BBC Countryfile looks at the future of harvesting with Harper Adams’ Hands Free Farm team
A BBC Countryfile special looking at the future of the British harvest has screened – with Harper Adams University’s Hands Free Farm among the key projects covered.
The Hands Free Farm team welcomed Countryfile to film the piece this August, as they worked to complete the first full harvest on the farm, on the university estate near Newport.
The 35-hectare Hands Free Farm is the successor of the multi-award winning Hands Free Hectare, which started in 2016 with the aim to be the first in the world to grow, tend and harvest a crop without operators in the driving seats or agronomists on the ground.
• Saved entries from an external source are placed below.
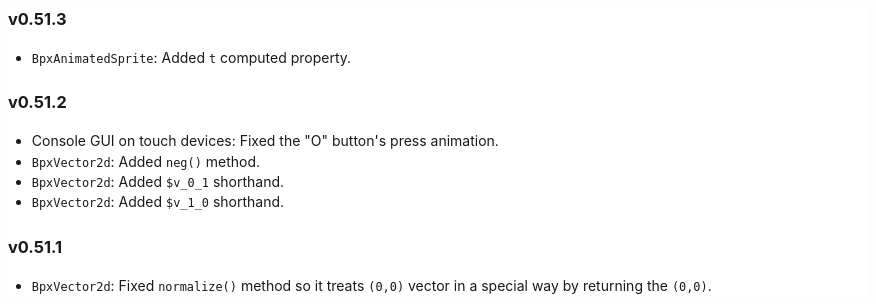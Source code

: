 ### v0.51.3

- `BpxAnimatedSprite`: Added `t` computed property.

### v0.51.2

- Console GUI on touch devices: Fixed the "O" button's press animation.
- `BpxVector2d`: Added `neg()` method.
- `BpxVector2d`: Added `$v_0_1` shorthand.
- `BpxVector2d`: Added `$v_1_0` shorthand.

### v0.51.1

- `BpxVector2d`: Fixed `normalize()` method so it treats `(0,0)` vector in a special way by returning the `(0,0)`.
The three-year-long project is run in partnership between Harper Adams and Precision Decisions, along with the UK division of Australian precision agriculture specialist, Farmscan AG.
The programme followed three team members – principal investigator and Harper Adams senior lecturer Kit Franklin, mechatronics and UAS researcher for Harper Adams, Jonathan Gill, and Martin Abell, operations manager at Precision Decisions and Hands Free Farm project manager – to examine both the history of the project, and how they fared tackling this year’s harvest.
Viewers were told how the trio – and the wider HFHa team – were the first in the world to plant, grow and harvest a crop using only drones and autonomous vehicles on the hectare in 2016.
Kit said: “I came to Harper Adams, where I studied agricultural engineering, because I wanted to design and develop the next generation of machines. But whilst I was here, I gained some new perspectives on farming, and I started to feel that farm machinery had got too large. So my aim through the work we do here is to reduce the scale of farm machinery.”
Countryfile presenter Steve Brown was shown meeting the team as they made their final preparations, to learn more about both the machinery they were using and their plans for that day’s harvest.
He said: “The lads have programmed this dinky tractor and combine to work alongside each other in the field – and their lightweight size is kinder on the soil than some of those bigger boys.”
Jonathan said: “By having smaller machines, physically compacting on the ground, it means there’s a lot less physical metal just driving around over the field. We’re hoping that the capabilities of having much smaller, multiple machines is a lot more efficient.”
Later in the programme, viewers were shown how the machines tackled their first full-scale wheat harvest on the Hands Free Farm – with Steve, farm contractor Fraser Moss and Harper Adams student – and harvest veteran – Eleanor Gilbert looking on.
Steve described the technology as "amazing" and fantastic – but wondered how some might feel watching a harvest without any drivers.
The Hands Free Farm team have emphasised that their work is not about taking jobs away from the sector, but rather about changing the jobs that farmers do as they adapt to the future.
This was something Eleanor picked up on as she watched the machines do their work, and she told Steve: “I might keep my tractor I’ve got at the minute, just in case – but I think it’s more that we’ll have a change in our skill set. Rather than sat on a tractor all day, we might have to control tablets and swarms of little robots.”
Steve added: “Eleanor is spot on. That is the dream.
“Even though this little combine cuts a third less than a bigger machine, if you had a fleet of them working together, you’d finish this field in no time.”
At the end of the day, the team were pleased with their work – despite one technical hitch in communication between the combine and tractor, which they were able to fix for the rest of the harvest.
Jonathan told Steve: “To be able to do something, from a single hectare, now to a farm – and it’s come a long way – I’m really proud.
“My heart has swollen loads today by being able to showcase this.”